# Pedro P. Calvo Morcillo el discreto, cumple años



## Víctor Pérez

¡Feliz Cumpleaños *Pedro*!​


----------



## aceituna

Buena cosecha la del 77, eh? 

¡MUCHAS FELICIDADES!


----------



## Eva Maria

Pedro P.C.M,

¡Y tan discreto! !Ni siquiera sabía que existías!

Pero ahora que conozco tu existencia, me sumo a las felicitaciones por tu cumpleaños:

Que cumplas muchos más!

Sé indiscreto, y déjate ver alguna vez!!!!!!!

Eva Maria

PS: Chist, Pedro, entre tú y yo, ¿te has fijado que Víctor Groucho Pérez Marx está cerquita de los 2.000? Tendremos que estar atentos!


----------



## e.ma

Lo sospeché desde el primer momento, Víctor. En cuanto vi el tipo de bigote tras el que te ocultabas, me dije: He aquí a P. Calvo.
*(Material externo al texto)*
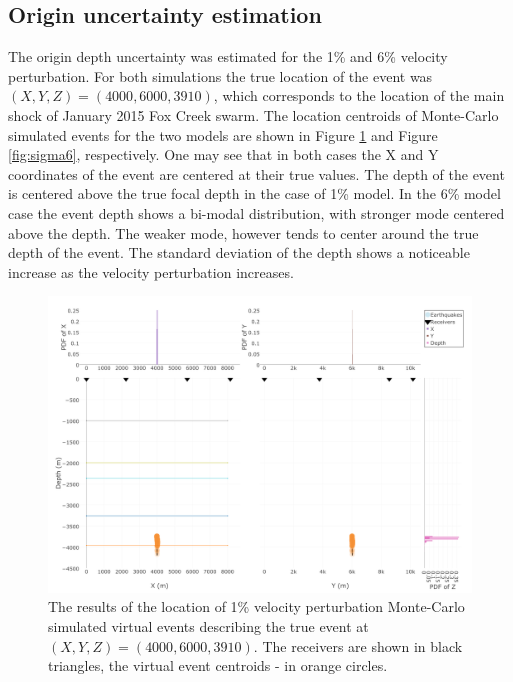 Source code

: \subsection{Origin uncertainty estimation}
The origin depth uncertainty was estimated for the 1\% and 6\% velocity perturbation. For both simulations the true location of the event was $(X,Y,Z) = (4000,6000,3910)$, which corresponds to the location of the main shock of January 2015 Fox Creek swarm. The location centroids of Monte-Carlo simulated events for the two models are shown in Figure \ref{fig:sigma1} and Figure \ref{fig:sigma6}, respectively. One may see that in both cases the X and Y coordinates of the event are centered at their true values. The depth of the event is centered above the true focal depth in the case of 1\% model. In the 6\% model case the event depth shows a bi-modal distribution, with stronger mode centered above the depth. The weaker mode, however tends to center around the true depth of the event. The standard deviation of the depth shows a noticeable increase as the velocity perturbation increases.
\begin{figure}[htb]
\begin{center}
\includegraphics[width=0.85\linewidth,angle=0]{./AntonBiryukov_bibtex/Figure1_1pct.png}
\end{center}
\vspace{-4mm}
\caption{The results of the location of 1\% velocity perturbation Monte-Carlo simulated virtual events describing the true event at $(X,Y,Z) = (4000,6000,3910)$. The receivers are shown in black triangles, the virtual event centroids - in orange circles.}
\label{fig:sigma1}
\end{figure}

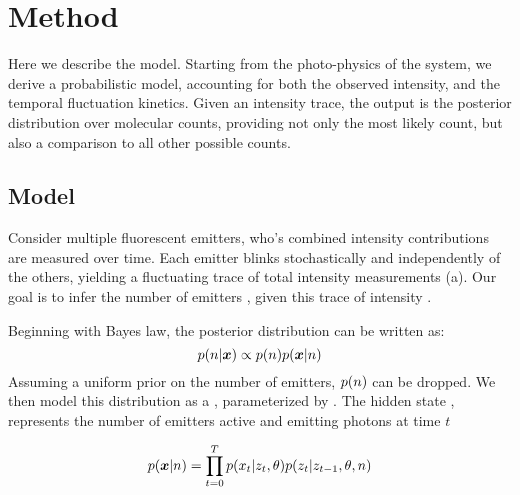 \section{Method}
Here we describe \ours the model.
  Starting from the photo-physics of the system, we derive a probabilistic model, 
  accounting for both the observed intensity, and the temporal fluctuation kinetics.
  Given an intensity trace, the output is the posterior distribution over molecular counts, 
  providing not only the most likely count, but also a comparison to all other possible counts. 

\subsection{Model}
Consider multiple fluorescent emitters, who's combined intensity contributions are measured over time.
  Each emitter blinks stochastically and independently of the others, 
  yielding a fluctuating trace of total intensity measurements (a).
  Our goal is to infer the number of emitters \n, given this trace of intensity \trace.
  
  Beginning with Bayes law, the posterior distribution can be written as:
  \begin{equation*}
    p(n | \bm{x}) \propto p(n) p(\bm{x} | n)
  \end{equation*}
  Assuming a uniform prior on the number of emitters, $p(n)$ can be dropped.
  We then model this distribution as a \hmm, parameterized by \parameters.
    The hidden state \z, represents the number of emitters active and emitting photons at time $t$
    
  \begin{equation}
    p(\bm{x}| n) = \prod_{t=0}^{T} p(x_{t} | z_{t}, \theta) p(z_{t} | z_{t-1}, \theta, n)
    \label{eq:method:HMM}
  \end{equation}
Que conserves ese humor tuyo tan fino por muchos posts.


----------



## e.ma

¡DIOS MÍO! ¡Acabo de constatar la existencia del honorabilísimo don Pedro P.!

Es que ayer me pilló celebrando el día de la desconexión neuronal... y también hay que comprender que, viniendo de Víctor Pérez, uno puede esperarse cualquier cosa...

En resumen: te retiro, Víctor, la felicitación, que te he visto en la lista de los que no las quieren, y se la traspaso al señor Morcillo.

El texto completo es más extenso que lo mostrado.